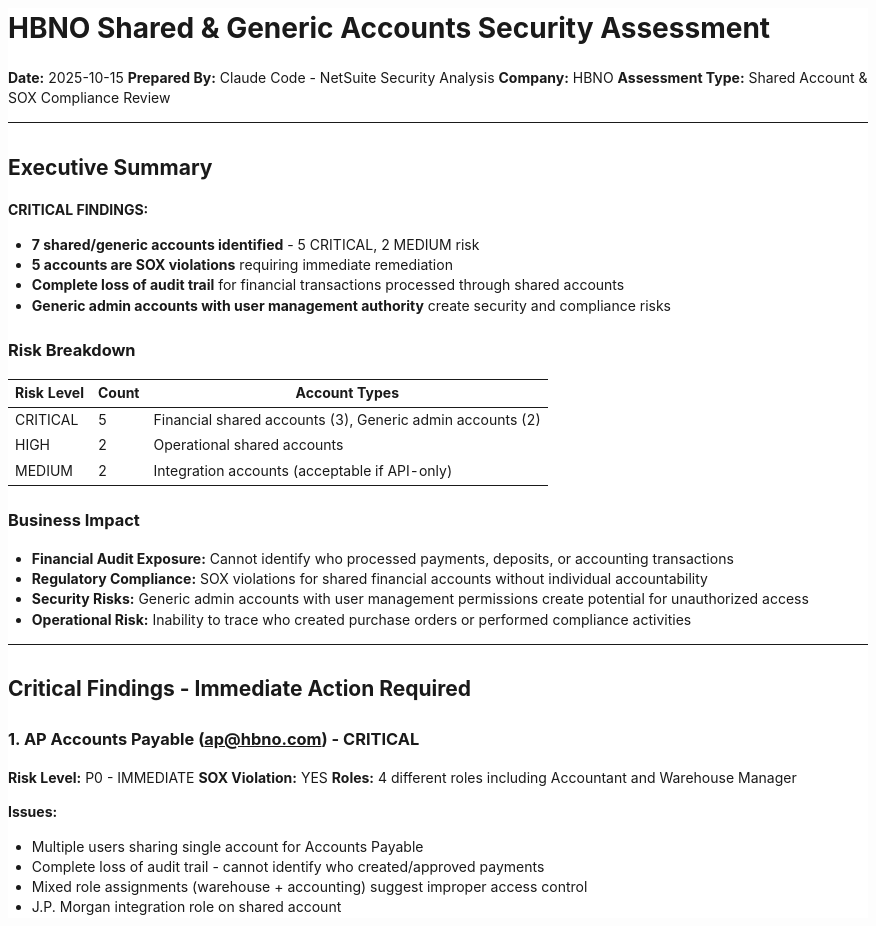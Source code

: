 # HBNO Shared & Generic Accounts Security Assessment

**Date:** 2025-10-15
**Prepared By:** Claude Code - NetSuite Security Analysis
**Company:** HBNO
**Assessment Type:** Shared Account & SOX Compliance Review

---

## Executive Summary

**CRITICAL FINDINGS:**
- **7 shared/generic accounts identified** - 5 CRITICAL, 2 MEDIUM risk
- **5 accounts are SOX violations** requiring immediate remediation
- **Complete loss of audit trail** for financial transactions processed through shared accounts
- **Generic admin accounts with user management authority** create security and compliance risks

### Risk Breakdown
| Risk Level | Count | Account Types |
|------------|-------|---------------|
| CRITICAL | 5 | Financial shared accounts (3), Generic admin accounts (2) |
| HIGH | 2 | Operational shared accounts |
| MEDIUM | 2 | Integration accounts (acceptable if API-only) |

### Business Impact
- **Financial Audit Exposure:** Cannot identify who processed payments, deposits, or accounting transactions
- **Regulatory Compliance:** SOX violations for shared financial accounts without individual accountability
- **Security Risks:** Generic admin accounts with user management permissions create potential for unauthorized access
- **Operational Risk:** Inability to trace who created purchase orders or performed compliance activities

---

## Critical Findings - Immediate Action Required

### 1. AP Accounts Payable (ap@hbno.com) - CRITICAL
**Risk Level:** P0 - IMMEDIATE
**SOX Violation:** YES
**Roles:** 4 different roles including Accountant and Warehouse Manager

**Issues:**
- Multiple users sharing single account for Accounts Payable
- Complete loss of audit trail - cannot identify who created/approved payments
- Mixed role assignments (warehouse + accounting) suggest improper access control
- J.P. Morgan integration role on shared account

========

**ACTIVITY**
All lines in the data that contain the word "Assessment" should be copied.

**RESULT OF THIS TASK**
: # HBNO Shared & Generic Accounts Security Assessment
**Assessment Type:** Shared Account & SOX Compliance Review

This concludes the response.